The European Court of Justice (ECJ) is forcing Britain’s small and medium-sized enterprises to face the prospect of a multi-billion pound bill for back-dated holiday pay which could send many companies out of business.
EEF, a manufacturers’ organisation, is warning that the government must introduce emergency legislation following a series of ECJ rulings which will allow workers to claim for holiday pay and overtime as far back as 1998, the year the EU’s Working Time Directive came into force.
The rulings are all related to the British interpretation of the directive which granted every worker four weeks’ paid leave, with UK law increasingly out of step with that of Europe.
“This is potentially catastrophic for companies who have been fully compliant with UK law, yet now find themselves in a position which they could not have foreseen,” a spokesman for the organisation said.
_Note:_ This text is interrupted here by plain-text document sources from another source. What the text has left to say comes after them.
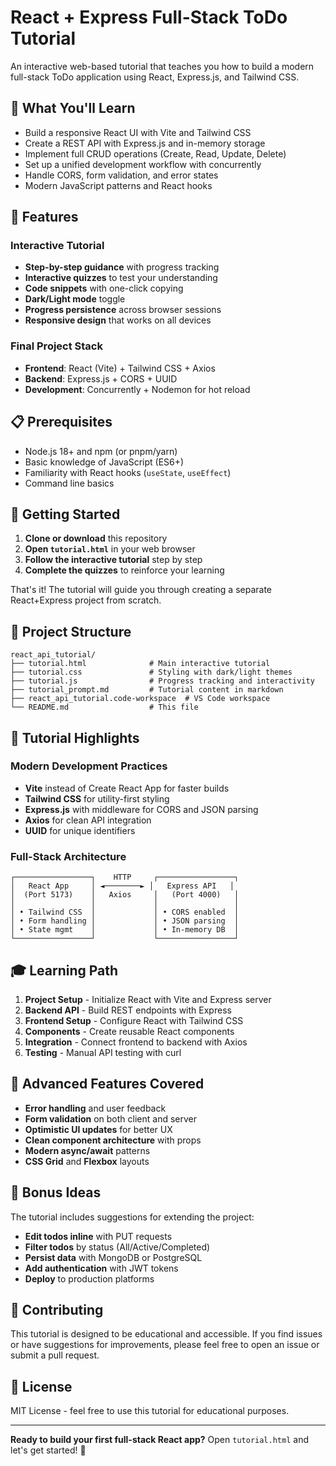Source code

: # React + Express Full-Stack ToDo Tutorial

An interactive web-based tutorial that teaches you how to build a modern full-stack ToDo application using React, Express.js, and Tailwind CSS.

## 🎯 What You'll Learn

- Build a responsive React UI with Vite and Tailwind CSS
- Create a REST API with Express.js and in-memory storage
- Implement full CRUD operations (Create, Read, Update, Delete)
- Set up a unified development workflow with concurrently
- Handle CORS, form validation, and error states
- Modern JavaScript patterns and React hooks

## 🚀 Features

### Interactive Tutorial
- **Step-by-step guidance** with progress tracking
- **Interactive quizzes** to test your understanding  
- **Code snippets** with one-click copying
- **Dark/Light mode** toggle
- **Progress persistence** across browser sessions
- **Responsive design** that works on all devices

### Final Project Stack
- **Frontend**: React (Vite) + Tailwind CSS + Axios
- **Backend**: Express.js + CORS + UUID
- **Development**: Concurrently + Nodemon for hot reload

## 📋 Prerequisites

- Node.js 18+ and npm (or pnpm/yarn)
- Basic knowledge of JavaScript (ES6+)
- Familiarity with React hooks (`useState`, `useEffect`)
- Command line basics

## 🏁 Getting Started

1. **Clone or download** this repository
2. **Open `tutorial.html`** in your web browser
3. **Follow the interactive tutorial** step by step
4. **Complete the quizzes** to reinforce your learning

That's it! The tutorial will guide you through creating a separate React+Express project from scratch.

## 📁 Project Structure

```
react_api_tutorial/
├── tutorial.html              # Main interactive tutorial
├── tutorial.css               # Styling with dark/light themes
├── tutorial.js                # Progress tracking and interactivity
├── tutorial_prompt.md         # Tutorial content in markdown
├── react_api_tutorial.code-workspace  # VS Code workspace
└── README.md                  # This file
```

## 🎨 Tutorial Highlights

### Modern Development Practices
- **Vite** instead of Create React App for faster builds
- **Tailwind CSS** for utility-first styling  
- **Express.js** with middleware for CORS and JSON parsing
- **Axios** for clean API integration
- **UUID** for unique identifiers

### Full-Stack Architecture
```
┌─────────────────┐    HTTP     ┌─────────────────┐
│   React App     │ ◄────────► │   Express API   │
│  (Port 5173)    │   Axios     │   (Port 4000)   │
│                 │             │                 │
│ • Tailwind CSS  │             │ • CORS enabled  │
│ • Form handling │             │ • JSON parsing  │
│ • State mgmt    │             │ • In-memory DB  │
└─────────────────┘             └─────────────────┘
```

## 🎓 Learning Path

1. **Project Setup** - Initialize React with Vite and Express server
2. **Backend API** - Build REST endpoints with Express
3. **Frontend Setup** - Configure React with Tailwind CSS  
4. **Components** - Create reusable React components
5. **Integration** - Connect frontend to backend with Axios
6. **Testing** - Manual API testing with curl

## 🔧 Advanced Features Covered

- **Error handling** and user feedback
- **Form validation** on both client and server
- **Optimistic UI updates** for better UX
- **Clean component architecture** with props
- **Modern async/await** patterns
- **CSS Grid** and **Flexbox** layouts

## 🚀 Bonus Ideas

The tutorial includes suggestions for extending the project:

- **Edit todos inline** with PUT requests
- **Filter todos** by status (All/Active/Completed)
- **Persist data** with MongoDB or PostgreSQL
- **Add authentication** with JWT tokens
- **Deploy** to production platforms

## 🤝 Contributing

This tutorial is designed to be educational and accessible. If you find issues or have suggestions for improvements, please feel free to open an issue or submit a pull request.

## 📄 License

MIT License - feel free to use this tutorial for educational purposes.

---

**Ready to build your first full-stack React app?** Open `tutorial.html` and let's get started! 🎉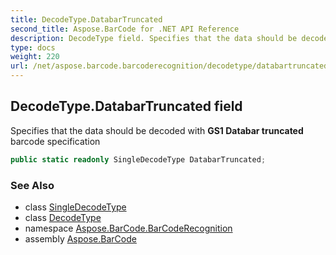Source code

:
 ```yaml
---
title: DecodeType.DatabarTruncated
second_title: Aspose.BarCode for .NET API Reference
description: DecodeType field. Specifies that the data should be decoded with GS1 Databar truncated barcode specification
type: docs
weight: 220
url: /net/aspose.barcode.barcoderecognition/decodetype/databartruncated/
---
```

## DecodeType.DatabarTruncated field

Specifies that the data should be decoded with **GS1 Databar truncated** barcode specification

```csharp
public static readonly SingleDecodeType DatabarTruncated;
```

### See Also

* class [SingleDecodeType](../../singledecodetype/)
* class [DecodeType](../)
* namespace [Aspose.BarCode.BarCodeRecognition](../../../aspose.barcode.barcoderecognition/)
* assembly [Aspose.BarCode](../../../)


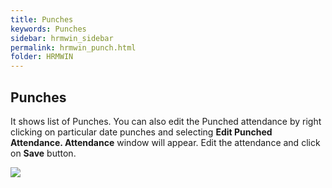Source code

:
 ```yaml
---
title: Punches
keywords: Punches
sidebar: hrmwin_sidebar
permalink: hrmwin_punch.html
folder: HRMWIN
---
```


## Punches

It shows list of Punches. You can also edit the Punched attendance by right clicking on particular date punches and selecting **Edit Punched Attendance. Attendance** window will appear. Edit the attendance and click on **Save** button.

![](http://docs.risersoft.com/hrmnirvana/ImagesExt/image8_173.jpg)
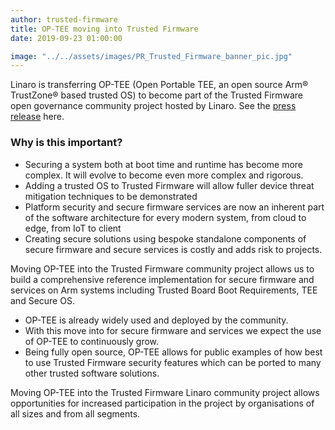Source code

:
 ```yaml
---
author: trusted-firmware
title: OP-TEE moving into Trusted Firmware
date: 2019-09-23 01:00:00

image: "../../assets/images/PR_Trusted_Firmware_banner_pic.jpg"
---
```


Linaro is transferring OP-TEE (Open Portable TEE, an open source Arm® TrustZone® based trusted OS) to become part of the Trusted Firmware open governance community project hosted by Linaro. See the [press release](https://www.linaro.org/news/linaro-donates-op-tee-into-the-trusted-firmware-project/) here.

### Why is this important?

- Securing a system both at boot time and runtime has become more complex. It will evolve to become even more complex and rigorous.
- Adding a trusted OS to Trusted Firmware will allow fuller device threat mitigation techniques to be demonstrated
- Platform security and secure firmware services are now an inherent part of the software architecture for every modern system, from cloud to edge, from IoT to client
- Creating secure solutions using bespoke standalone components of secure firmware and secure services is costly and adds risk to projects.

Moving OP-TEE into the Trusted Firmware community project allows us to build a comprehensive reference implementation for secure firmware and services on Arm systems including Trusted Board Boot Requirements, TEE and Secure OS.

- OP-TEE is already widely used and deployed by the community.
- With this move into for secure firmware and services we expect the use of OP-TEE to continuously grow.
- Being fully open source, OP-TEE allows for public examples of how best to use Trusted Firmware security features which can be ported to many other trusted software solutions.

Moving OP-TEE into the Trusted Firmware Linaro community project allows opportunities for increased participation in the project by organisations of all sizes and from all segments.
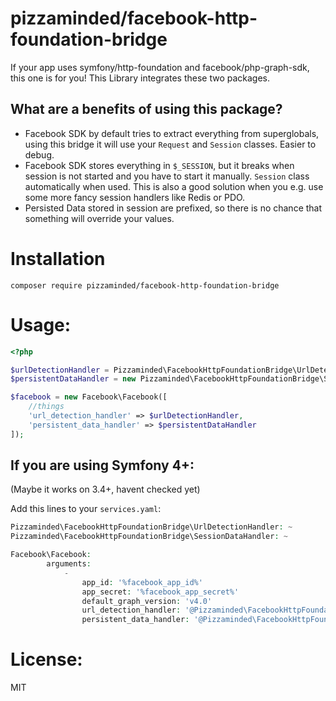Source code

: # pizzaminded/facebook-http-foundation-bridge

If your app uses symfony/http-foundation and facebook/php-graph-sdk, this one is for you! This Library integrates these two packages.

## What are a benefits of using this package?
- Facebook SDK by default tries to extract everything from superglobals, using this bridge it will use your ``Request`` and ``Session`` classes. Easier to debug.
- Facebook SDK  stores everything in ``$_SESSION``, but it breaks when session is not started and you have to start it manually. ``Session`` class  automatically when used. This is also a good solution when you e.g. use some more fancy session handlers like Redis or PDO. 
- Persisted Data stored in session are prefixed, so there is no chance that something will override your values.



# Installation

```
composer require pizzaminded/facebook-http-foundation-bridge
```

# Usage:

```php
<?php 

$urlDetectionHandler = Pizzaminded\FacebookHttpFoundationBridge\UrlDetectionHandler::fromRequest($request);
$persistentDataHandler = new Pizzaminded\FacebookHttpFoundationBridge\SessionDataHandler($session);

$facebook = new Facebook\Facebook([
    //things
    'url_detection_handler' => $urlDetectionHandler,
    'persistent_data_handler' => $persistentDataHandler
]);

```
## If you are using Symfony 4+:

(Maybe it works on 3.4+, havent checked yet)

Add this lines to your `services.yaml`:

```php
Pizzaminded\FacebookHttpFoundationBridge\UrlDetectionHandler: ~
Pizzaminded\FacebookHttpFoundationBridge\SessionDataHandler: ~

Facebook\Facebook:
        arguments:
            -
                app_id: '%facebook_app_id%'
                app_secret: '%facebook_app_secret%'
                default_graph_version: 'v4.0'
                url_detection_handler: '@Pizzaminded\FacebookHttpFoundationBridge\UrlDetectionHandler'
                persistent_data_handler: '@Pizzaminded\FacebookHttpFoundationBridge\SessionDataHandler'


```


# License:

MIT
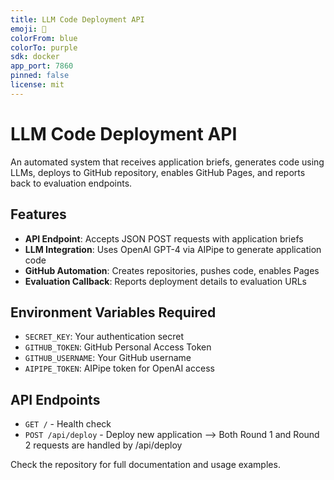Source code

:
 ```yaml
---
title: LLM Code Deployment API
emoji: 🚀
colorFrom: blue
colorTo: purple
sdk: docker
app_port: 7860
pinned: false
license: mit
---
```


# LLM Code Deployment API

An automated system that receives application briefs, generates code using LLMs, deploys to GitHub repository, enables GitHub Pages, and reports back to evaluation endpoints.

## Features

- **API Endpoint**: Accepts JSON POST requests with application briefs
- **LLM Integration**: Uses OpenAI GPT-4 via AIPipe to generate application code  
- **GitHub Automation**: Creates repositories, pushes code, enables Pages
- **Evaluation Callback**: Reports deployment details to evaluation URLs

## Environment Variables Required

- `SECRET_KEY`: Your authentication secret
- `GITHUB_TOKEN`: GitHub Personal Access Token
- `GITHUB_USERNAME`: Your GitHub username  
- `AIPIPE_TOKEN`: AIPipe token for OpenAI access

## API Endpoints

- `GET /` - Health check
- `POST /api/deploy` - Deploy new application
--> Both Round 1 and Round 2 requests are handled by /api/deploy

Check the repository for full documentation and usage examples.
He urged the government to bring forward legislation limiting the backdated liability companies will face.
According to EEF calculations, an average cost for a company with a turnover of £30m will be a £2.5m bill for holiday back-pay, as well as potential National Insurance and pension contributions which could add an extra £250,000 to the bill.
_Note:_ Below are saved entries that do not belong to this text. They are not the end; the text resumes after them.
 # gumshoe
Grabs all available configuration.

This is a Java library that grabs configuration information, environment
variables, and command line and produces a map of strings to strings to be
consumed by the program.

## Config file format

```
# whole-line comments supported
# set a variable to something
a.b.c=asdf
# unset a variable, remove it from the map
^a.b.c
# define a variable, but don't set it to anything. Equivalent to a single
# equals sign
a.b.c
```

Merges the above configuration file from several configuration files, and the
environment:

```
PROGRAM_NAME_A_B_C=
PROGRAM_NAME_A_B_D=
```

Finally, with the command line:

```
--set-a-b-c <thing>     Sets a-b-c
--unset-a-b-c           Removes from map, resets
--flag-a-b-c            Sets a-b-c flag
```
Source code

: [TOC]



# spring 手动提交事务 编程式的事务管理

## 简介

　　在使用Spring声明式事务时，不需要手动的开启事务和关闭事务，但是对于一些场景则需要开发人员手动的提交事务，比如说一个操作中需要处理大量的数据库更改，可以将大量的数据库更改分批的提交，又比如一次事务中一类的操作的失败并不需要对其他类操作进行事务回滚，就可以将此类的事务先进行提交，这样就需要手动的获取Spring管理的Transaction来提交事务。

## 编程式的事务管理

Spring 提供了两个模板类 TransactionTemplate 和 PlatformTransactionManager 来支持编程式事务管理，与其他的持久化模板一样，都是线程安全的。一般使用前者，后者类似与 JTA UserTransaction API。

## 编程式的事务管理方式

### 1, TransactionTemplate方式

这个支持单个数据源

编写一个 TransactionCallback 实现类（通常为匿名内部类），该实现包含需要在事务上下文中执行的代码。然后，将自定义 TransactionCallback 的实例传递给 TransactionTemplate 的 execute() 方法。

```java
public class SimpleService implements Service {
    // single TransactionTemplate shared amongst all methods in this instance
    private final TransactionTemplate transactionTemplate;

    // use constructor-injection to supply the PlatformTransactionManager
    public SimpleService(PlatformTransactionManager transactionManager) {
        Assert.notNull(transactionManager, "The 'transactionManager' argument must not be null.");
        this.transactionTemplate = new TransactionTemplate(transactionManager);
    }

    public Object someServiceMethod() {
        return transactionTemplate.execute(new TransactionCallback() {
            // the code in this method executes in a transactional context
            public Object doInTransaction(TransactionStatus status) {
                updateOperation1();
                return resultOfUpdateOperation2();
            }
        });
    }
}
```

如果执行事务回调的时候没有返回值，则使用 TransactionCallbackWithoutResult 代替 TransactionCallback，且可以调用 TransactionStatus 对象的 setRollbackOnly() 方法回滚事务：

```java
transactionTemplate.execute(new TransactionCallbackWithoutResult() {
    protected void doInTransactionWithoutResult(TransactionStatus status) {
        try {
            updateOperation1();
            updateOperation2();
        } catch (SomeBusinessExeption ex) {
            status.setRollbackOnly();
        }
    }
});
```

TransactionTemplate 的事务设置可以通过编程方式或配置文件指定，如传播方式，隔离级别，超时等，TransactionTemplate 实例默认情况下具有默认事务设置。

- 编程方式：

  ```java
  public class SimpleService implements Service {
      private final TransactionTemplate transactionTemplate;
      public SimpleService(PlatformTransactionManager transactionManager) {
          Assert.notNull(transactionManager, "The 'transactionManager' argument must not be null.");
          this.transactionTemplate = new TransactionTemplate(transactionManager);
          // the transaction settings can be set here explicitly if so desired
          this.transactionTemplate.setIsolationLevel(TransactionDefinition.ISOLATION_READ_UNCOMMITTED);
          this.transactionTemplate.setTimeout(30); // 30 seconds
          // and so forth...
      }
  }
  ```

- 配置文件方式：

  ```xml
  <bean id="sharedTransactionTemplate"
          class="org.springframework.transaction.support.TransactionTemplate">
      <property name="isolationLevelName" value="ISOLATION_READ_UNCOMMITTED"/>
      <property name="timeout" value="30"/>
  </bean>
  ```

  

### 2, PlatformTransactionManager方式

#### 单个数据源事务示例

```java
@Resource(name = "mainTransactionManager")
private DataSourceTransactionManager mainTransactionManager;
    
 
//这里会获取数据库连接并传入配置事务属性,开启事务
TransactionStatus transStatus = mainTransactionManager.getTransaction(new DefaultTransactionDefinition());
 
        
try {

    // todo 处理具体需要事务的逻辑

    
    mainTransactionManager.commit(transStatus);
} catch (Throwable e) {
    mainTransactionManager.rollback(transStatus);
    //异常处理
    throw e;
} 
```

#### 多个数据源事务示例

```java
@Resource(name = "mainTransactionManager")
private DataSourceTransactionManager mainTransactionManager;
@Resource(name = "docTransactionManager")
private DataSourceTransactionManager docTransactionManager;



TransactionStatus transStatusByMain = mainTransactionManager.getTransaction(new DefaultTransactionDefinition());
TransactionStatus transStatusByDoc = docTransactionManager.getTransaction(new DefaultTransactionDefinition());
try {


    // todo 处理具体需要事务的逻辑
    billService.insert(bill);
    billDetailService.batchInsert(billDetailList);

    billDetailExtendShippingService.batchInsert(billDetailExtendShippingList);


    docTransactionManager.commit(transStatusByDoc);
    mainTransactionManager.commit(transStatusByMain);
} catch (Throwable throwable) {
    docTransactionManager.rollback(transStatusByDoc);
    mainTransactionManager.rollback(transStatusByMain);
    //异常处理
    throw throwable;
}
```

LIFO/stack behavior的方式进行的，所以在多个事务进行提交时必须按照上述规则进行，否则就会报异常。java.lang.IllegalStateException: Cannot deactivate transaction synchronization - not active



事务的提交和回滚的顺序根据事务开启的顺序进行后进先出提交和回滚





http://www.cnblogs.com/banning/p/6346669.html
Over a four year period SME companies could face potential costs of £4m. The EEF estimates that complying with the ruling from now on is likely to add an extra 4 per cent to a company payroll.
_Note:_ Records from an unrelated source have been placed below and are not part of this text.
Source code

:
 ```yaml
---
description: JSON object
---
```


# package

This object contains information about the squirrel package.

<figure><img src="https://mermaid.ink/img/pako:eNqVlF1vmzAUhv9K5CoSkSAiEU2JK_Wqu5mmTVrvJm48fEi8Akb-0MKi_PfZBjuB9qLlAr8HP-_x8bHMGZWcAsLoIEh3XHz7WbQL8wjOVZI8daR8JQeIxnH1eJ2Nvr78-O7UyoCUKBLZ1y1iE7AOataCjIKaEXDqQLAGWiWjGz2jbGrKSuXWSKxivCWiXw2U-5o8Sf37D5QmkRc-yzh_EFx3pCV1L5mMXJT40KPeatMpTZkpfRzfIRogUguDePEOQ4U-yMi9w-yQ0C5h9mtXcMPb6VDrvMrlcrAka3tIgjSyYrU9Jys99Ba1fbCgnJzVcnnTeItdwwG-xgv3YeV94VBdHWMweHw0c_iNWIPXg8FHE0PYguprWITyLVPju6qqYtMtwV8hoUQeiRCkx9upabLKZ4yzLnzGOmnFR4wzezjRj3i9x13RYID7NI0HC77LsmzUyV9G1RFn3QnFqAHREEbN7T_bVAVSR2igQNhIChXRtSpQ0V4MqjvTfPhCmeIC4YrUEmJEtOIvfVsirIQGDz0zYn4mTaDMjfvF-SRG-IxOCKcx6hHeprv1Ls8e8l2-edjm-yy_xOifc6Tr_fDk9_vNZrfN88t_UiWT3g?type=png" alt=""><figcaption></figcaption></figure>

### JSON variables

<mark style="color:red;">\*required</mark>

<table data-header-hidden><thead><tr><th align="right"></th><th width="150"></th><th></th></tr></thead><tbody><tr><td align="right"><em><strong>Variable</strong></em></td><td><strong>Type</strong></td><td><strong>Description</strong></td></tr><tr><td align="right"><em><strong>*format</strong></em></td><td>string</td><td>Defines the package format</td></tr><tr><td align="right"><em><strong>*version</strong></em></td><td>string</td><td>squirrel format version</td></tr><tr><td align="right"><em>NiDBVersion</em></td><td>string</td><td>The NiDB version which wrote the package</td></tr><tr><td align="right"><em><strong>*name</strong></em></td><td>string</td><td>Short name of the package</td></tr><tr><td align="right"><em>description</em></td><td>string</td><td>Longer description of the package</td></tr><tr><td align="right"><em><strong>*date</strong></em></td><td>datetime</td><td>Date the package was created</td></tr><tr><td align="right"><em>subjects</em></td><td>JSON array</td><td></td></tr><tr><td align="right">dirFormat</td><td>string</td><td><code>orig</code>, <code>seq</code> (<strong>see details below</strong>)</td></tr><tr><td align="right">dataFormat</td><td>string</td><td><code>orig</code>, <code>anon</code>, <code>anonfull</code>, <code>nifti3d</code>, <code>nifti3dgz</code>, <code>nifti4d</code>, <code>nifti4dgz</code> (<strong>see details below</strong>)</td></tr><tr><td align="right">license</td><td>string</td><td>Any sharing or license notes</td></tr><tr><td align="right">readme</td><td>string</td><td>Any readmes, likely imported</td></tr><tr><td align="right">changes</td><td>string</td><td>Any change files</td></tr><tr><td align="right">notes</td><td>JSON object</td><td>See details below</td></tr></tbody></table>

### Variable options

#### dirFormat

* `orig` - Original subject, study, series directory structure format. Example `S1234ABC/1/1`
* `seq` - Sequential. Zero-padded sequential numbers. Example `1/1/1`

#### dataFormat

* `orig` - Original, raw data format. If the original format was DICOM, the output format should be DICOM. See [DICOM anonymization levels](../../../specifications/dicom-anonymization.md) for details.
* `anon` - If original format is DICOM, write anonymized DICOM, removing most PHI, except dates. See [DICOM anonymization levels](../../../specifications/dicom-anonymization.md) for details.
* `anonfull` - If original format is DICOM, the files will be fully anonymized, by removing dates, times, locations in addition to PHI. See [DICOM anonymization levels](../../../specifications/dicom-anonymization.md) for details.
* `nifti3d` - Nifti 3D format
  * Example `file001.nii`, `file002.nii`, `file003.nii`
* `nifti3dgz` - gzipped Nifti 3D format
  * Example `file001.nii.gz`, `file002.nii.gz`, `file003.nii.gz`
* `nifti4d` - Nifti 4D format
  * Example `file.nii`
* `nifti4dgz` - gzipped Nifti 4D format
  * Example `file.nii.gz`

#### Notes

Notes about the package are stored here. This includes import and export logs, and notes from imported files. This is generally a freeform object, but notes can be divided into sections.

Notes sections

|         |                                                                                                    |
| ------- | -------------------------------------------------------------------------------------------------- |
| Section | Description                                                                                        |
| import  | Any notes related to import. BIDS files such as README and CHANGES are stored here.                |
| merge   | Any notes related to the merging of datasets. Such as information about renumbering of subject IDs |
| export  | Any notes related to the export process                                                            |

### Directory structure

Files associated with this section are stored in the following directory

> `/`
This follows a related ECJ employment law decision which ruled that workers who earn commission pay are entitled to receive commissions even while on holiday.
The Wall Street Journal summed up the judgment: “Taking vacations and receiving ‘normal’ pay on vacations are ‘rights’ protected by European law, the court reasoned.
“Therefore, depriving workers in Mr. Lock’s [the plaintiff’s] situation of commission pay during holidays discourages them from exercising their sacred right to relax on a beach. Never mind that the purpose of commission pay is to create an incentive for competitive behaviour and going the extra mile.”
The court failed to specify how commissions on non-existent sales should be calculated, leaving the door open to further litigation by employees against companies, another EU-blow to British SMEs.